Collected data
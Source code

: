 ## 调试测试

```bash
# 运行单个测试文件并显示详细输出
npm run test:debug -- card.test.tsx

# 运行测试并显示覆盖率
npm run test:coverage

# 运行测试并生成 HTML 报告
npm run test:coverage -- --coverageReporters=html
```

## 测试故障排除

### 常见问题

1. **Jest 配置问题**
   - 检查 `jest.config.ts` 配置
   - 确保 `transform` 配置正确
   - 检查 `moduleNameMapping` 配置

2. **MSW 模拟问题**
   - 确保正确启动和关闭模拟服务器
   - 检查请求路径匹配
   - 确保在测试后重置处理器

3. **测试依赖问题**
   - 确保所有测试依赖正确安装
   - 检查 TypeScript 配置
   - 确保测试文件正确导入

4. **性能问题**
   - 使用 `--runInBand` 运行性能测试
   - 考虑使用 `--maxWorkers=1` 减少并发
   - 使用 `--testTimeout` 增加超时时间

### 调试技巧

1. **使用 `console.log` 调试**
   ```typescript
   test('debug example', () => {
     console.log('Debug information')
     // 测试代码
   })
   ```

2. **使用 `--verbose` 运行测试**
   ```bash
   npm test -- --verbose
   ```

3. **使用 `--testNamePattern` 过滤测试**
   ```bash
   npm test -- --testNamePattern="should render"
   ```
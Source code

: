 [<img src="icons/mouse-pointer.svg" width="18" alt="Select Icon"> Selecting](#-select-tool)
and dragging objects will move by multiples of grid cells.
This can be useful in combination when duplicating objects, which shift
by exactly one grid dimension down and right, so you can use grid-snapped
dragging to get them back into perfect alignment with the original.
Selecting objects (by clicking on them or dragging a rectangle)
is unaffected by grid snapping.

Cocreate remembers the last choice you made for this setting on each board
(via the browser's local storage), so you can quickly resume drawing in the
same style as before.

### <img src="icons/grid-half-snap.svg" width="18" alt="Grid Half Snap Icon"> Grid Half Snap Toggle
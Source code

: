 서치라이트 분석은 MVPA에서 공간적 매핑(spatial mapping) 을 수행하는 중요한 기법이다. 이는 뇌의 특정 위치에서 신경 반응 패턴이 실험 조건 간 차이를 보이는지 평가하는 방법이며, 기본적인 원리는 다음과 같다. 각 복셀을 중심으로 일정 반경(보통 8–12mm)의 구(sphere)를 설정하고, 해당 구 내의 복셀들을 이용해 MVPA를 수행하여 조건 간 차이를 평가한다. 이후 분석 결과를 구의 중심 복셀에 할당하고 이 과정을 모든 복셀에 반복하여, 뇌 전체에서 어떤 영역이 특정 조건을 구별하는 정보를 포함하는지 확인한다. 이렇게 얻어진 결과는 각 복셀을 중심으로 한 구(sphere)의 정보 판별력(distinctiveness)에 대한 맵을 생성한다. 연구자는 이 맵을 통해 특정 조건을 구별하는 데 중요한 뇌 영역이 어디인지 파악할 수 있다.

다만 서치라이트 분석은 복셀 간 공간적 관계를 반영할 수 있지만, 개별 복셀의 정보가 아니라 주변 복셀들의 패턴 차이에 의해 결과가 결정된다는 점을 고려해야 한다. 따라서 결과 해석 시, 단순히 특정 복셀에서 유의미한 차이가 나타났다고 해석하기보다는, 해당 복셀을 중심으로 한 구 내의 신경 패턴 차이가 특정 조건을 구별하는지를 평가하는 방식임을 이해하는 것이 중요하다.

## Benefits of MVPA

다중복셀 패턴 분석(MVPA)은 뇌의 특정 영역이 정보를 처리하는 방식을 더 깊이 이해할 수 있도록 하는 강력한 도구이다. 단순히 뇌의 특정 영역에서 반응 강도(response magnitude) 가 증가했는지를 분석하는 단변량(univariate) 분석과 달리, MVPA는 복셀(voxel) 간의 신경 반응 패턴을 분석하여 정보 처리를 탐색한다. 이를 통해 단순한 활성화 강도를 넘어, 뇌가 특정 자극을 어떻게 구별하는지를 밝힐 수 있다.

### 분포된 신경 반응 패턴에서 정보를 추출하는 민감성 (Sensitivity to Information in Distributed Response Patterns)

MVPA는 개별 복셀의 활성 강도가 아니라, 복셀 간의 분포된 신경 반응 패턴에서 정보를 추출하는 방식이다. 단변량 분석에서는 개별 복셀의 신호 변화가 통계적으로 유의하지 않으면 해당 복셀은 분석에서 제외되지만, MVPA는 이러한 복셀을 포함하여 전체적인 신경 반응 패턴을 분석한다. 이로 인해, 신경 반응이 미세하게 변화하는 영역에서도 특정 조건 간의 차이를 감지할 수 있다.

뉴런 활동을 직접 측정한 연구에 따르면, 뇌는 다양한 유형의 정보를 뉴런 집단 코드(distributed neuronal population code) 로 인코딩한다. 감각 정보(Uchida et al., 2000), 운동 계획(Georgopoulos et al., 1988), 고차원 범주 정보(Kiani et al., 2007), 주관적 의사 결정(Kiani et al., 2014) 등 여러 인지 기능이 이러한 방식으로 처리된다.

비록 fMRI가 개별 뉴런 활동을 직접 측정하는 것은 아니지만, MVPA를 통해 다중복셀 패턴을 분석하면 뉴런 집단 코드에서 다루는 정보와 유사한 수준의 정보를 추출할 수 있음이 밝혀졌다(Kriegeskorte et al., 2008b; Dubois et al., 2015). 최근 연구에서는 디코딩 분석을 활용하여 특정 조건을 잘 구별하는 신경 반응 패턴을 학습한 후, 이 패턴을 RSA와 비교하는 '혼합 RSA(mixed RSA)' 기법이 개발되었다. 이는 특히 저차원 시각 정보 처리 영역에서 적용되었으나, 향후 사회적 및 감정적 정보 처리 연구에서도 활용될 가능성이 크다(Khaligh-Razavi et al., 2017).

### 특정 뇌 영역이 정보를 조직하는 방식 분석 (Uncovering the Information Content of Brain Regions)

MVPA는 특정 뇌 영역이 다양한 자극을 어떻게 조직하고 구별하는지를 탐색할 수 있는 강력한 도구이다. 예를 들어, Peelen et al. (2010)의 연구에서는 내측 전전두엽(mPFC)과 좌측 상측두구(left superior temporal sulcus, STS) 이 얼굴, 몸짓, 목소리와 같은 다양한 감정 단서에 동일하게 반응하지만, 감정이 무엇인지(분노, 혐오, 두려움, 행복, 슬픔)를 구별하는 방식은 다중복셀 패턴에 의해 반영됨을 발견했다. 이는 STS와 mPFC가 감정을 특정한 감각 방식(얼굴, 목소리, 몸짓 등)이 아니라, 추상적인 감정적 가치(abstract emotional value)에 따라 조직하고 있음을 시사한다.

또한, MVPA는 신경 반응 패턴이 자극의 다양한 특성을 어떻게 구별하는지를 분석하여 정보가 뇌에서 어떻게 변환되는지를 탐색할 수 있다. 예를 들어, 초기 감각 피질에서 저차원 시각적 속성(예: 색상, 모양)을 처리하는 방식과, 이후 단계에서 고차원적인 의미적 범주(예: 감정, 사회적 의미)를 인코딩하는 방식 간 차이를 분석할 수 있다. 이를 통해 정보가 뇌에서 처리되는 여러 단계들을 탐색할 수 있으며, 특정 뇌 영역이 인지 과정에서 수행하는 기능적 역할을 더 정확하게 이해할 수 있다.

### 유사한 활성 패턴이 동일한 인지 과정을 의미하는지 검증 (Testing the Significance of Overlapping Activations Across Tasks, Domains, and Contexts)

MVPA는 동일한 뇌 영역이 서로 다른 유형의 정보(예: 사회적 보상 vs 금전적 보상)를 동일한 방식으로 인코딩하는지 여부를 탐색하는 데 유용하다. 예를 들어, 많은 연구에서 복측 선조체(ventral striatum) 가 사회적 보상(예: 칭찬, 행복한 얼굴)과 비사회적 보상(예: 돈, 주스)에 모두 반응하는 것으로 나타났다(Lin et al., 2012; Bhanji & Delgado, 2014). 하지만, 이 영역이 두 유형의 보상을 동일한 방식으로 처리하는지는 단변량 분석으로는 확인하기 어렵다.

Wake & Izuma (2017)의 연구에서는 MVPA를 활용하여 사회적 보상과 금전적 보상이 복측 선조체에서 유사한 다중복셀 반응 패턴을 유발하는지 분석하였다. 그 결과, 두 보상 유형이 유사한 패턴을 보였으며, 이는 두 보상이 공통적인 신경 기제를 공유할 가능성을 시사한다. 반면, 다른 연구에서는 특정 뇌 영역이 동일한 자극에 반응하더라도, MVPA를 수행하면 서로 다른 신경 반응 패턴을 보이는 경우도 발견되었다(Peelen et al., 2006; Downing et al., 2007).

**Problem details:** All that is wanted is a faithful reproduction of the line above with "This can be", the line with "MVPA는 개별 복셀의", and every line in between.

**Solution to this exercise:**
This can be useful in combination when duplicating objects, which shift
by exactly one grid dimension down and right, so you can use grid-snapped
dragging to get them back into perfect alignment with the original.
Selecting objects (by clicking on them or dragging a rectangle)
is unaffected by grid snapping.

Cocreate remembers the last choice you made for this setting on each board
(via the browser's local storage), so you can quickly resume drawing in the
same style as before.

### <img src="icons/grid-half-snap.svg" width="18" alt="Grid Half Snap Icon"> Grid Half Snap Toggle
Source code

: 서치라이트 분석은 MVPA에서 공간적 매핑(spatial mapping) 을 수행하는 중요한 기법이다. 이는 뇌의 특정 위치에서 신경 반응 패턴이 실험 조건 간 차이를 보이는지 평가하는 방법이며, 기본적인 원리는 다음과 같다. 각 복셀을 중심으로 일정 반경(보통 8–12mm)의 구(sphere)를 설정하고, 해당 구 내의 복셀들을 이용해 MVPA를 수행하여 조건 간 차이를 평가한다. 이후 분석 결과를 구의 중심 복셀에 할당하고 이 과정을 모든 복셀에 반복하여, 뇌 전체에서 어떤 영역이 특정 조건을 구별하는 정보를 포함하는지 확인한다. 이렇게 얻어진 결과는 각 복셀을 중심으로 한 구(sphere)의 정보 판별력(distinctiveness)에 대한 맵을 생성한다. 연구자는 이 맵을 통해 특정 조건을 구별하는 데 중요한 뇌 영역이 어디인지 파악할 수 있다.

다만 서치라이트 분석은 복셀 간 공간적 관계를 반영할 수 있지만, 개별 복셀의 정보가 아니라 주변 복셀들의 패턴 차이에 의해 결과가 결정된다는 점을 고려해야 한다. 따라서 결과 해석 시, 단순히 특정 복셀에서 유의미한 차이가 나타났다고 해석하기보다는, 해당 복셀을 중심으로 한 구 내의 신경 패턴 차이가 특정 조건을 구별하는지를 평가하는 방식임을 이해하는 것이 중요하다.

## Benefits of MVPA

다중복셀 패턴 분석(MVPA)은 뇌의 특정 영역이 정보를 처리하는 방식을 더 깊이 이해할 수 있도록 하는 강력한 도구이다. 단순히 뇌의 특정 영역에서 반응 강도(response magnitude) 가 증가했는지를 분석하는 단변량(univariate) 분석과 달리, MVPA는 복셀(voxel) 간의 신경 반응 패턴을 분석하여 정보 처리를 탐색한다. 이를 통해 단순한 활성화 강도를 넘어, 뇌가 특정 자극을 어떻게 구별하는지를 밝힐 수 있다.

### 분포된 신경 반응 패턴에서 정보를 추출하는 민감성 (Sensitivity to Information in Distributed Response Patterns)

MVPA는 개별 복셀의 활성 강도가 아니라, 복셀 간의 분포된 신경 반응 패턴에서 정보를 추출하는 방식이다. 단변량 분석에서는 개별 복셀의 신호 변화가 통계적으로 유의하지 않으면 해당 복셀은 분석에서 제외되지만, MVPA는 이러한 복셀을 포함하여 전체적인 신경 반응 패턴을 분석한다. 이로 인해, 신경 반응이 미세하게 변화하는 영역에서도 특정 조건 간의 차이를 감지할 수 있다.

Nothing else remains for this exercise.